Data excerpts
--*--

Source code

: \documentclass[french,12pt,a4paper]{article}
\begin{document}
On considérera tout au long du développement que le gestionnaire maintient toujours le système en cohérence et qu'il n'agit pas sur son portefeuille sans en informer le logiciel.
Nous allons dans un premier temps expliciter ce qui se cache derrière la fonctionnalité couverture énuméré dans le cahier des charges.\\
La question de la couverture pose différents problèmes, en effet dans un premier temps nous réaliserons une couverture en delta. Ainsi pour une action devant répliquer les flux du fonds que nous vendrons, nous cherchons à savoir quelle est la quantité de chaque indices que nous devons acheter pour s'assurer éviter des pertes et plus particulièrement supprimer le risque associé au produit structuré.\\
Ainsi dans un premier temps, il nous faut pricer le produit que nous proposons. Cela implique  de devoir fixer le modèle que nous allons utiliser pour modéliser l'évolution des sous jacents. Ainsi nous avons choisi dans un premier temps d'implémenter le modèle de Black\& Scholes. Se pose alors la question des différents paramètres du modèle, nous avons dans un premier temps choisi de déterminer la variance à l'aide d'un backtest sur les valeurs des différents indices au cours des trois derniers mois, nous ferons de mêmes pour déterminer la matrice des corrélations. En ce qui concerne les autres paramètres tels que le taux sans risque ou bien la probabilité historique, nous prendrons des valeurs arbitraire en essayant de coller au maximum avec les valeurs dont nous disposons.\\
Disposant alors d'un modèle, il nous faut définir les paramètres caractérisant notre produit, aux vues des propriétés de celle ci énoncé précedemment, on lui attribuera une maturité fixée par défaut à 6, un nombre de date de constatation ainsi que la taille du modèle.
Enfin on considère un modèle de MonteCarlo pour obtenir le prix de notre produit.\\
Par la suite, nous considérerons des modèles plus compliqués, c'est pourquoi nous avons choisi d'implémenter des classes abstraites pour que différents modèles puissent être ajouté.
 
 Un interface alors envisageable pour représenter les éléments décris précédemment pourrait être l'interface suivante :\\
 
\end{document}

--*--

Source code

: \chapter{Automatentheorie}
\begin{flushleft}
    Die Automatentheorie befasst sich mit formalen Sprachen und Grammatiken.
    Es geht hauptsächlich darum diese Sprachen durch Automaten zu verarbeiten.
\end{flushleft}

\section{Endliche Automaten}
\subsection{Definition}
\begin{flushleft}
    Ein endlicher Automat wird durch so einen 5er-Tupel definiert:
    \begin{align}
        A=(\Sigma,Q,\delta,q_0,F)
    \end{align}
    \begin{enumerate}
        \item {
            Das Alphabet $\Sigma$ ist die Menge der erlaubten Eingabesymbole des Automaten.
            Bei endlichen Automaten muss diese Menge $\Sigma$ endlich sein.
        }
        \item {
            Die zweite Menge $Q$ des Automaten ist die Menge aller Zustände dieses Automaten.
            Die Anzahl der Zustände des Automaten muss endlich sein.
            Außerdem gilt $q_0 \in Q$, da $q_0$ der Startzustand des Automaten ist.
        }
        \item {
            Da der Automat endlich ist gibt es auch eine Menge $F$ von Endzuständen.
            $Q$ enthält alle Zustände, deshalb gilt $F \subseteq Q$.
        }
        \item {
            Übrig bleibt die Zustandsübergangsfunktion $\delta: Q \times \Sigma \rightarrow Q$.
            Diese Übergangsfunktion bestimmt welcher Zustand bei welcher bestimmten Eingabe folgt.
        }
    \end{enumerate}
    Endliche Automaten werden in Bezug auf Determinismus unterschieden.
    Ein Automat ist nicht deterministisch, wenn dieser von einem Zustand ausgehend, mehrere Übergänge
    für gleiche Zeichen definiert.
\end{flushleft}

--*--

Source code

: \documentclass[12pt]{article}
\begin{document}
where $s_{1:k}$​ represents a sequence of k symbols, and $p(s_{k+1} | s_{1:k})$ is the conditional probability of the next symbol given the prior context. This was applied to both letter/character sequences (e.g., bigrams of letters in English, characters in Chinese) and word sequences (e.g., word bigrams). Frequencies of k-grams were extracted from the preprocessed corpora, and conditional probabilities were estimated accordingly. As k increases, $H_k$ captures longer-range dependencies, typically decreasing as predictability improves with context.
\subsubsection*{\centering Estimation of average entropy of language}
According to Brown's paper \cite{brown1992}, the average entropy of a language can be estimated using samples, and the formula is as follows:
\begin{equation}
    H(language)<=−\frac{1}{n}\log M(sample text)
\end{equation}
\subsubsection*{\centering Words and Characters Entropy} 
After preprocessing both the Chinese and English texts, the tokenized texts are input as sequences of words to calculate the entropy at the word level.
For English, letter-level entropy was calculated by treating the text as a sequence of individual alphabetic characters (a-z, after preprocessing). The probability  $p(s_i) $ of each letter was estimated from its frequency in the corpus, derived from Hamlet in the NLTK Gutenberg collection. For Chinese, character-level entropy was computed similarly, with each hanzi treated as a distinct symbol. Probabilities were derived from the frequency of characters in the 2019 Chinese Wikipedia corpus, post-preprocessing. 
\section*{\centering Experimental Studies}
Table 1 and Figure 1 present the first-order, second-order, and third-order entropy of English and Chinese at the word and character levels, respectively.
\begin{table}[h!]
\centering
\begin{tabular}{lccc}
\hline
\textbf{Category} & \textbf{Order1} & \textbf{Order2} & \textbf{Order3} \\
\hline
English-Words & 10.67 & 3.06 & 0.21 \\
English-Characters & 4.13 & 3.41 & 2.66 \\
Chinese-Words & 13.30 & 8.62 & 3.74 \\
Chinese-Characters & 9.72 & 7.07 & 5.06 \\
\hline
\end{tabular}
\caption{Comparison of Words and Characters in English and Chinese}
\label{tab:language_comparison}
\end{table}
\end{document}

--*--

WORK REQUEST ▸ Repeat word for word the lines above that run from the line containing "According to Brown's" through the line containing "After preprocessing both", both ends included, and nothing else.

YOUR SOLUTION ▸
According to Brown's paper \cite{brown1992}, the average entropy of a language can be estimated using samples, and the formula is as follows:
\begin{equation}
    H(language)<=−\frac{1}{n}\log M(sample text)
\end{equation}
\subsubsection*{\centering Words and Characters Entropy} 
After preprocessing both the Chinese and English texts, the tokenized texts are input as sequences of words to calculate the entropy at the word level.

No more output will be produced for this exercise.